WHAT IS BEING ASKED: Only what runs from the line with "- **Cuadrícula Dinámica**: Genera" to the final line of the records below should be given again, word for word.

[[ INFORMATION PROVIDED open ]]

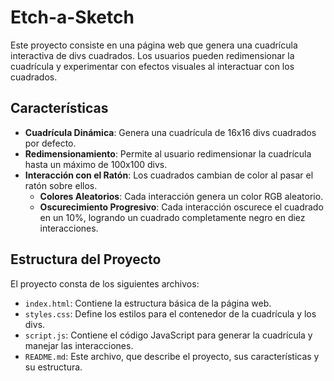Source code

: # Etch-a-Sketch

Este proyecto consiste en una página web que genera una cuadrícula interactiva de divs cuadrados. Los usuarios pueden redimensionar la cuadrícula y experimentar con efectos visuales al interactuar con los cuadrados.

## Características

- **Cuadrícula Dinámica**: Genera una cuadrícula de 16x16 divs cuadrados por defecto.
- **Redimensionamiento**: Permite al usuario redimensionar la cuadrícula hasta un máximo de 100x100 divs.
- **Interacción con el Ratón**: Los cuadrados cambian de color al pasar el ratón sobre ellos.
  - **Colores Aleatorios**: Cada interacción genera un color RGB aleatorio.
  - **Oscurecimiento Progresivo**: Cada interacción oscurece el cuadrado en un 10%, logrando un cuadrado completamente negro en diez interacciones.

## Estructura del Proyecto

El proyecto consta de los siguientes archivos:

- `index.html`: Contiene la estructura básica de la página web.
- `styles.css`: Define los estilos para el contenedor de la cuadrícula y los divs.
- `script.js`: Contiene el código JavaScript para generar la cuadrícula y manejar las interacciones.
- `README.md`: Este archivo, que describe el proyecto, sus características y su estructura.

[[ INFORMATION PROVIDED closed ]]

EXPECTED ANSWER:
- **Cuadrícula Dinámica**: Genera una cuadrícula de 16x16 divs cuadrados por defecto.
- **Redimensionamiento**: Permite al usuario redimensionar la cuadrícula hasta un máximo de 100x100 divs.
- **Interacción con el Ratón**: Los cuadrados cambian de color al pasar el ratón sobre ellos.
  - **Colores Aleatorios**: Cada interacción genera un color RGB aleatorio.
  - **Oscurecimiento Progresivo**: Cada interacción oscurece el cuadrado en un 10%, logrando un cuadrado completamente negro en diez interacciones.

## Estructura del Proyecto

El proyecto consta de los siguientes archivos:

- `index.html`: Contiene la estructura básica de la página web.
- `styles.css`: Define los estilos para el contenedor de la cuadrícula y los divs.
- `script.js`: Contiene el código JavaScript para generar la cuadrícula y manejar las interacciones.
- `README.md`: Este archivo, que describe el proyecto, sus características y su estructura.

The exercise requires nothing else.